> [AIM OF THE TASK]: Examine the listing below and state how many of its lines contain the word "textcolor". Write only the number.

========================================================================

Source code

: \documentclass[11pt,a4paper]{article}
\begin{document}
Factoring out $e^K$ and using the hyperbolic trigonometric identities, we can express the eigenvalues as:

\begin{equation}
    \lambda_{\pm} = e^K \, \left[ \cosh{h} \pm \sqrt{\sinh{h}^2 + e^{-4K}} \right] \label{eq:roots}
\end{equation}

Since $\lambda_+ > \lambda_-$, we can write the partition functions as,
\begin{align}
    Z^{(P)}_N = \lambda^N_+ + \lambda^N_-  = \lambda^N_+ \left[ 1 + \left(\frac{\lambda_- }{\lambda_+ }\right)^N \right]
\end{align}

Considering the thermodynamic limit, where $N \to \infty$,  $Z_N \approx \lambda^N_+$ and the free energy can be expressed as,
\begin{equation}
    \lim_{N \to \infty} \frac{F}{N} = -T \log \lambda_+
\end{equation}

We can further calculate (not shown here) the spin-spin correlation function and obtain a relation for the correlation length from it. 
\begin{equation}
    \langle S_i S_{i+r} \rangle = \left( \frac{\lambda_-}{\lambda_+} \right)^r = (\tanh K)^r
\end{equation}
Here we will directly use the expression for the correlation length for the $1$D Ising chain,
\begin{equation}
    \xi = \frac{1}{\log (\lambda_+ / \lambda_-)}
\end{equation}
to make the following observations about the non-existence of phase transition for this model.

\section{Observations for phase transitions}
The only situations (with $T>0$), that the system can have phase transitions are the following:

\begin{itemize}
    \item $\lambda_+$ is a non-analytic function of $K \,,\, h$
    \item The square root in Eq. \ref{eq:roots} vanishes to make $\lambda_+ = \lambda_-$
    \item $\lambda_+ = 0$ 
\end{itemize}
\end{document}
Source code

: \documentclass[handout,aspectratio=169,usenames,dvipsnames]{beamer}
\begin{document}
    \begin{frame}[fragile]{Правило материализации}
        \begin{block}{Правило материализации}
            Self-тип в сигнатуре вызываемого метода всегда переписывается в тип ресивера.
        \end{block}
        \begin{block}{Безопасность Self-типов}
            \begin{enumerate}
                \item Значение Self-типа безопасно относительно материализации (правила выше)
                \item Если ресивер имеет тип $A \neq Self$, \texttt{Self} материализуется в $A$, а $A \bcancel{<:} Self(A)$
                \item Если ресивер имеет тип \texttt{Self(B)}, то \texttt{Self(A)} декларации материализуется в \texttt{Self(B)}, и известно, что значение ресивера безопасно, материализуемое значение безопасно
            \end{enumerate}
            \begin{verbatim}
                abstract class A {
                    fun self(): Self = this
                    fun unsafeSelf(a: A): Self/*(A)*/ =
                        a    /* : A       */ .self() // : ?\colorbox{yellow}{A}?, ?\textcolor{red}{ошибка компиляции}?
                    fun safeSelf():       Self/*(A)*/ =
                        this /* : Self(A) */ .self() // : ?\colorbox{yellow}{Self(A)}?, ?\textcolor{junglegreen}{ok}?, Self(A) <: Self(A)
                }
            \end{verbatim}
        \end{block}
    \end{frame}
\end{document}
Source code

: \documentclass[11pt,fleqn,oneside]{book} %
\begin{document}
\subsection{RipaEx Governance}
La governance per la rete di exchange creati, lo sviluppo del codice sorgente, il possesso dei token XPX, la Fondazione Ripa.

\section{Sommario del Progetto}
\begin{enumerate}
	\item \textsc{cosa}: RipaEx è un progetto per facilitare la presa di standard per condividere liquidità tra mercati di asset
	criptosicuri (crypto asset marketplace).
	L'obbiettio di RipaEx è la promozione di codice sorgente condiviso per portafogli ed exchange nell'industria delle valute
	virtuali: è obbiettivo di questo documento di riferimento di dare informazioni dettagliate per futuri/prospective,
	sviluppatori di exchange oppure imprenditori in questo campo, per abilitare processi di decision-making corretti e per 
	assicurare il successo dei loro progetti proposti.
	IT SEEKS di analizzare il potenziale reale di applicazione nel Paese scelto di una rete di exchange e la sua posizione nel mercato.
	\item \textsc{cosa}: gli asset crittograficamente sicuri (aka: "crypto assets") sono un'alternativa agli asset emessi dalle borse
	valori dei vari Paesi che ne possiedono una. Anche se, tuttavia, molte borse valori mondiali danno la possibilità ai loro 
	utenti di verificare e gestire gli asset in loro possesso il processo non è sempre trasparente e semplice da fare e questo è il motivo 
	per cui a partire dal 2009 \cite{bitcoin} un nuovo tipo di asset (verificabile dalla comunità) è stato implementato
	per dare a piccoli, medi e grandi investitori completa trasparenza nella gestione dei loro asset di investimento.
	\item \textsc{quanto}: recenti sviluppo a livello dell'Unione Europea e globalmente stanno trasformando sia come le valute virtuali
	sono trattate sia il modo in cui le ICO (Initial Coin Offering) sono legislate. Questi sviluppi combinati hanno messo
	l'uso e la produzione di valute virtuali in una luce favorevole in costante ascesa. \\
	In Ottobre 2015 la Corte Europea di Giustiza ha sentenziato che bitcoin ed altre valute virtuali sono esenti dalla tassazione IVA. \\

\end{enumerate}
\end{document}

========================================================================

> [SOLUTION TO THE EXERCISE]: 2